Data & ML Engineer
Fiserv · Alpharetta, GA · Yesterday
EngineeringFull-time
About the role
We're looking for a Data & ML Engineer to join our Digital Onboarding team. Your role will involve building and supporting data engineering, ETL, and MLOps capabilities that power Merchant Opportunity Analysis (MOA) and Offer Engine.
Responsibilities
- Build and maintain data pipelines that support MOA, Offer Engine, customer insights, personalization, and Digital Onboarding use cases.
- Develop ETL workflows using Python, SQL, AWS Glue, Qlik Data Integration, Snowflake, and related tools.
- Ingest, transform, validate, and deliver internal and external data sources.
- Support feature preparation, scoring workflows, model output processing, and ML integration patterns.
- Implement data quality checks, error handling, reconciliation logic, and pipeline monitoring.
- Collaborate with data scientists to understand feature needs and help prepare datasets for modeling and production use.
- Support integration of model outputs, recommendation data, and customer insights into Digital Onboarding applications.
- Troubleshoot data pipeline issues, production defects, and integration failures.
Requirements
- 4+ years of experience in data engineering, ETL development, ML engineering, analytics engineering, or software engineering.
- Hands-on experience with Python, SQL, and data pipeline development.
- Experience working with data integration or ETL tools such as AWS Glue, Qlik Data Integration, Snowflake, or similar platforms.
- Familiarity with AWS services such as S3, Glue, Lambda, SageMaker, CloudWatch, or related cloud services.

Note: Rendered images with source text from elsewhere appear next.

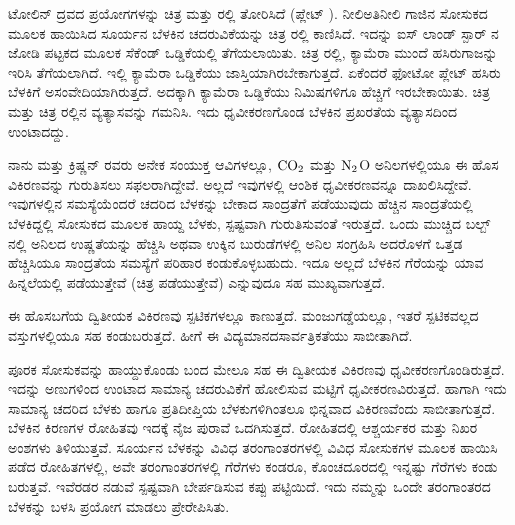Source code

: ಟೋಲಿನ್ ದ್ರವದ ಪ್ರಯೋಗಗಳನ್ನು ಚಿತ್ರ  ಮತ್ತು ರಲ್ಲಿ ತೋರಿಸಿದೆ (ಪ್ಲೇಟ್ ). ನೀಲಿ\enginline{-}ಅತಿನೀಲಿ ಗಾಜಿನ ಸೋಸುಕದ ಮೂಲಕ ಹಾಯಿಸಿದ ಸೂರ್ಯನ ಬೆಳಕಿನ ಚದರುವಿಕೆಯನ್ನು ಚಿತ್ರ ರಲ್ಲಿ ಕಾಣಿಸಿದೆ. ಇದನ್ನು ಐಸ್ ಲಾಂಡ್ ಸ್ಪಾರ್ ನ ಜೋಡಿ ಪಟ್ಟಕದ ಮೂಲಕ  ಸೆಕೆಂಡ್ ಒಡ್ಡಿಕೆಯಲ್ಲಿ ತೆಗೆಯಲಾಯಿತು. ಚಿತ್ರ ರಲ್ಲಿ, ಕ್ಯಾಮೆರಾ ಮುಂದೆ ಹಸಿರುಗಾಜನ್ನು ಇರಿಸಿ ತೆಗೆಯಲಾಗಿದೆ. ಇಲ್ಲಿ ಕ್ಯಾಮೆರಾ ಒಡ್ಡಿಕೆಯು ಜಾಸ್ತಿಯಾಗಿರಬೇಕಾಗುತ್ತದೆ. ಏಕೆಂದರೆ ಫೋಟೋ ಪ್ಲೇಟ್ ಹಸಿರು ಬೆಳಕಿಗೆ ಅಸಂವೇದಿಯಾಗಿರುತ್ತದೆ. ಅದಕ್ಕಾಗಿ ಕ್ಯಾಮೆರಾ ಒಡ್ಡಿಕೆಯು  ನಿಮಿಷಗಳಿಗೂ ಹೆಚ್ಚಿಗೆ ಇರಬೇಕಾಯಿತು. ಚಿತ್ರ  ಮತ್ತು ಚಿತ್ರ ರಲ್ಲಿನ ವ್ಯತ್ಯಾಸವನ್ನು ಗಮನಿಸಿ. ಇದು ಧೃವೀಕರಣಗೊಂಡ ಬೆಳಕಿನ ಪ್ರಖರತೆಯ ವ್ಯತ್ಯಾಸದಿಂದ ಉಂಟಾದದ್ದು.

ನಾನು ಮತ್ತು ಕ್ರಿಷ್ಣನ್ ರವರು ಅನೇಕ ಸಂಯುಕ್ತ ಆವಿಗಳಲ್ಲೂ, ${\rm CO}_2$ ಮತ್ತು ${\rm N}_2${\rm O} ಅನಿಲಗಳಲ್ಲಿಯೂ ಈ ಹೊಸ ವಿಕಿರಣವನ್ನು ಗುರುತಿಸಲು ಸಫಲರಾಗಿದ್ದೇವೆ. ಅಲ್ಲದೆ ಇವುಗಳಲ್ಲಿ ಆಂಶಿಕ ಧೃವೀಕರಣವನ್ನೂ ದಾಖಲಿಸಿದ್ದೇವೆ. ಇವುಗಳಲ್ಲಿನ ಸಮಸ್ಯೆಯೆಂದರೆ ಚದರಿದ ಬೆಳಕನ್ನು ಬೇಕಾದ ಸಾಂದ್ರತೆಗೆ ಪಡೆಯುವುದು ಹೆಚ್ಚಿನ ಸಾಂದ್ರತೆಯಲ್ಲಿ ಬೆಳಕಿದ್ದಲ್ಲಿ ಸೋಸುಕದ ಮೂಲಕ ಹಾಯ್ದ ಬೆಳಕು, ಸ್ಪಷ್ಟವಾಗಿ ಗುರುತಿಸುವಂತೆ ಇರುತ್ತದೆ. ಒಂದು ಮುಚ್ಚಿದ ಬಲ್ಬ್ ನಲ್ಲಿ ಅನಿಲದ ಉಷ್ಣತೆಯನ್ನು ಹೆಚ್ಚಿಸಿ ಅಥವಾ ಉಕ್ಕಿನ ಬುರುಡೆಗಳಲ್ಲಿ ಅನಿಲ ಸಂಗ್ರಹಿಸಿ ಅದರೊಳಗೆ ಒತ್ತಡ ಹೆಚ್ಚಿಸಿಯೂ ಸಾಂದ್ರತೆಯ ಸಮಸ್ಯೆಗೆ ಪರಿಹಾರ ಕಂಡುಕೊಳ್ಳಬಹುದು. ಇದೂ ಅಲ್ಲದೆ ಬೆಳಕಿನ ಗೆರೆಯನ್ನು ಯಾವ ಹಿನ್ನಲೆಯಲ್ಲಿ ಪಡೆಯುತ್ತೇವೆ (ಚಿತ್ರ ಪಡೆಯುತ್ತೇವೆ) ಎನ್ನುವುದೂ ಸಹ ಮುಖ್ಯವಾಗುತ್ತದೆ.

\newpage

ಈ ಹೊಸಬಗೆಯ ದ್ವಿತೀಯಕ ವಿಕಿರಣವು ಸ್ಪಟಿಕಗಳಲ್ಲೂ ಕಾಣುತ್ತದೆ. ಮಂಜುಗಡ್ಡೆಯಲ್ಲೂ, ಇತರೆ ಸ್ಪಟಿಕವಲ್ಲದ ವಸ್ತುಗಳಲ್ಲಿಯೂ ಸಹ ಕಂಡುಬರುತ್ತದೆ. ಹೀಗೆ ಈ ವಿದ್ಯಮಾನದ\break ಸಾರ್ವತ್ರಿಕತೆಯು ಸಾಬೀತಾಗಿದೆ.



ಪೂರಕ ಸೋಸುಕವನ್ನು ಹಾಯ್ದುಕೊಂಡು ಬಂದ ಮೇಲೂ ಸಹ ಈ ದ್ವಿತೀಯಕ ವಿಕಿರಣವು ಧೃವೀಕರಣಗೊಂಡಿರುತ್ತದೆ. ಇದನ್ನು ಅಣುಗಳಿಂದ ಉಂಟಾದ ಸಾಮಾನ್ಯ ಚದರುವಿಕೆಗೆ ಹೋಲಿಸುವ ಮಟ್ಟಿಗೆ ಧೃವೀಕರಣವಿರುತ್ತದೆ. ಹಾಗಾಗಿ ಇದು ಸಾಮಾನ್ಯ ಚದರಿದ ಬೆಳಕು ಹಾಗೂ ಪ್ರತಿದೀಪ್ತಿಯ ಬೆಳಕುಗಳಿಗಿಂತಲೂ ಭಿನ್ನವಾದ ವಿಕಿರಣವೆಂದು ಸಾಬೀತಾಗುತ್ತದೆ. ಬೆಳಕಿನ ಕಿರಣಗಳ ರೋಹಿತವು ಇದಕ್ಕೆ ನೈಜ ಪುರಾವೆ ಒದಗಿಸುತ್ತದೆ. ರೋಹಿತದಲ್ಲಿ ಆಶ್ಚರ್ಯಕರ ಮತ್ತು ನಿಖರ ಅಂಶಗಳು ತಿಳಿಯುತ್ತವೆ. ಸೂರ್ಯನ ಬೆಳಕನ್ನು ವಿವಿಧ ತರಂಗಾಂತರಗಳಲ್ಲಿ ವಿವಿಧ ಸೋಸುಕಗಳ ಮೂಲಕ ಹಾಯಿಸಿ ಪಡೆದ ರೋಹಿತಗಳಲ್ಲಿ, ಅವೇ ತರಂಗಾಂತರಗಳಲ್ಲಿ ಗೆರೆಗಳು ಕಂಡರೂ, ಕೊಂಚದೂರದಲ್ಲಿ ಇನ್ನಷ್ಟು ಗೆರೆಗಳು ಕಂಡು ಬರುತ್ತವೆ. ಇವೆರಡರ ನಡುವೆ ಸ್ಪಷ್ಟವಾಗಿ ಬೇರ್ಪಡಿಸುವ ಕಪ್ಪು ಪಟ್ಟಿಯಿದೆ. ಇದು ನಮ್ಮನ್ನು ಒಂದೇ ತರಂಗಾಂತರದ ಬೆಳಕನ್ನು ಬಳಸಿ ಪ್ರಯೋಗ ಮಾಡಲು ಪ್ರೇರೇಪಿಸಿತು.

- Understanding of data modeling, data quality, orchestration, metadata, and pipeline monitoring.
- Exposure to machine learning workflows, feature engineering, batch scoring, or model deployment support.
- Experience with structured and semi-structured data.
- Familiarity with Git, CI/CD pipelines, automated testing, and Agile delivery practices.
- Strong problem-solving skills and ability to troubleshoot pipeline and data issues.
- Able to collaborate effectively with engineering, data science, product, and business teams.
Qualifications
- Bachelor’s degree in Computer Science, Information Technology, Information Systems, or a related field (or equivalent industry experience).
- Experience supporting offer optimization, personalization, recommendation, customer insights, onboarding, or digital acquisition platforms.
- Exposure to MLOps practices, model registries, feature stores, batch scoring, or model monitoring.
- Experience with CDC, event-driven integration, or near-real-time data movement.
- Experience working with merchant, customer, application, product, or transaction data.
- Experience in financial services, fintech, merchant services, payments, or digital commerce.
- Experience using AI-assisted development tools or Agentic SDLC practices.
- AWS Data Analytics, Cloud Practitioner, or related certifications.